◆ Task statement ◆
Do any lines in the data below contain "FourRowTemplate"? If so, copy every one of them.

[Stored entries]
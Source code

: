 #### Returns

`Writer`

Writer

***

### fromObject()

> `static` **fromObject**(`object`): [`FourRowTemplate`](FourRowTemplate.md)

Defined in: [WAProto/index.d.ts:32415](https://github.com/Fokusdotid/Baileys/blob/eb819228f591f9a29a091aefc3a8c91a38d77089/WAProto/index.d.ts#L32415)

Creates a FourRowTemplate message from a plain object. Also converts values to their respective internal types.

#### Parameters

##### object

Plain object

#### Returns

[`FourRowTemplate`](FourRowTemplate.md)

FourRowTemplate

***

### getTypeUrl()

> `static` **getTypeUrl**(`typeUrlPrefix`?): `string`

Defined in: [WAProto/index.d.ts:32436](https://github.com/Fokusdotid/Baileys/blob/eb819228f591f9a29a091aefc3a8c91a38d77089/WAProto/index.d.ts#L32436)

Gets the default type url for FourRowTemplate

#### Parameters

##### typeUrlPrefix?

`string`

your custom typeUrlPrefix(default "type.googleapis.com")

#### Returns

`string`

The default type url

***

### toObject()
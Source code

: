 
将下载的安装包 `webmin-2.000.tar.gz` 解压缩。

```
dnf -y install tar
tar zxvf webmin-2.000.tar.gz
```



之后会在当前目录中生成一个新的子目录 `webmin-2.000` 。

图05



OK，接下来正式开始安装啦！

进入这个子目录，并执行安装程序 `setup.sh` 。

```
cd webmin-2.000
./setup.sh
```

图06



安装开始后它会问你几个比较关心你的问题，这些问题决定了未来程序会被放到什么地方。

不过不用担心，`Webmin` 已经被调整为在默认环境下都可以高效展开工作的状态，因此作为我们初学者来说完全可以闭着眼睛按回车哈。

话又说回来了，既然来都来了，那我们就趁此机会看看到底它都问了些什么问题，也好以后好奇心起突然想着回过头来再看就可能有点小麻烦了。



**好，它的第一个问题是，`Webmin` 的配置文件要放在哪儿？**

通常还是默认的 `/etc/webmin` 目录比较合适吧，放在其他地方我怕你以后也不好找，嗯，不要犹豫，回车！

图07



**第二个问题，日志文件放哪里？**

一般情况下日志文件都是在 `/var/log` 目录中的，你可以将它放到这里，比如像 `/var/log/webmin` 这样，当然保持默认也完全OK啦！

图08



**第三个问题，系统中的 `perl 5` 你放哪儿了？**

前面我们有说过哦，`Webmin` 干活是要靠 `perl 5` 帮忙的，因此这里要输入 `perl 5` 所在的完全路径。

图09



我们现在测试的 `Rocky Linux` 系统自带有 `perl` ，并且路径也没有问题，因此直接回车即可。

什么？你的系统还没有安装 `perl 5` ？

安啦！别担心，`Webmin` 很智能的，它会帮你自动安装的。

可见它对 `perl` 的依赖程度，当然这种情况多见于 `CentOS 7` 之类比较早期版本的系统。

◆ Output for this task ◆
> `static` **fromObject**(`object`): [`FourRowTemplate`](FourRowTemplate.md)
Creates a FourRowTemplate message from a plain object. Also converts values to their respective internal types.
[`FourRowTemplate`](FourRowTemplate.md)
FourRowTemplate
Gets the default type url for FourRowTemplate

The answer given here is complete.